Today is the boys’ first day off their Baytril (antibiotics, for the uninitiated). This is when I get to see if I’ve really made a difference to their health.
I’m also getting absurdly excited about the fact that the local breeder from whom I’m hoping to get a babies to boost up the group size has not one but three litters on the way – they’re due between the 10th and 19th of March and I’m waiting with bated breath for the photos of little pink sausages to start appearing online. She’s already said she doesn’t mind S&P having myco as she trusts her rats to be healthy as horses (and with good reason, all the Zephyr rats I’ve met have been huge, friendly and glossy as you like). So if we’re lucky and she doesn’t get litterloads of girls, there might be some new faces to introduce soon!

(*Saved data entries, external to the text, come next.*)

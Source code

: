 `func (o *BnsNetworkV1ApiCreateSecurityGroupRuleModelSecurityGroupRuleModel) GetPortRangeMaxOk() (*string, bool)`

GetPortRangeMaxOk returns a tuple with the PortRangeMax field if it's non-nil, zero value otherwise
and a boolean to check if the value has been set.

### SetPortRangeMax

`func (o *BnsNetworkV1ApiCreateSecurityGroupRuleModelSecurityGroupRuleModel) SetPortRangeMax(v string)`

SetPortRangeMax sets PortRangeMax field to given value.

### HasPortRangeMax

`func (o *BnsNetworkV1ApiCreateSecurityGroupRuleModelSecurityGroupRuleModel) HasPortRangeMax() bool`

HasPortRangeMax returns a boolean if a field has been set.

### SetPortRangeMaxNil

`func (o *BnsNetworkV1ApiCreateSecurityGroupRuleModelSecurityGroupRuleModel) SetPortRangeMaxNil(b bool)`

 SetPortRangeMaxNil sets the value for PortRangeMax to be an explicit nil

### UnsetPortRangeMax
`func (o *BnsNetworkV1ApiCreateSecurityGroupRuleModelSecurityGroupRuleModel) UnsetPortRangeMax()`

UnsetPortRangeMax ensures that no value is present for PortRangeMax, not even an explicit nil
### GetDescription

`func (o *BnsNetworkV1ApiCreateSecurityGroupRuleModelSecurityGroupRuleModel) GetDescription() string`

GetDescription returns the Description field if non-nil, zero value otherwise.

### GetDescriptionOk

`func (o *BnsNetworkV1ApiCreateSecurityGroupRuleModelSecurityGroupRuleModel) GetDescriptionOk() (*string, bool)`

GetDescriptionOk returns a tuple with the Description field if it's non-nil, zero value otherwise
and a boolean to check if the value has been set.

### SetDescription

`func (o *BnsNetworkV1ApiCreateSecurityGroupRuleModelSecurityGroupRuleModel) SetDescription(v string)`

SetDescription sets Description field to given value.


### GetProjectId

Today S&P met two more of my friends, who’d come over to teach me about the noble art of LARPing. They were beautifully behaved, amazed me with their confidence exploring, and made a very good impression generally. Ben knew about rats; his partner didn’t though she was delighted by them, and they were very much fussed and told how lovely they were. I of course made a complete nitwit of myself by losing my keys and having to ask my friends if I could phone them back when I’d found then so I could actually let them in. Oh well; at least the rats are doing better than they were!
In other news, I had this vague idea that having rats would be a good way to use up all the odd bits of random fabric I have lying about. It looks rather as though I was right. As a writer and avid reader I’ve heard the term ‘slightly foxed’ – I think you could describe the fabric in today’s photo as ‘severely ratted’!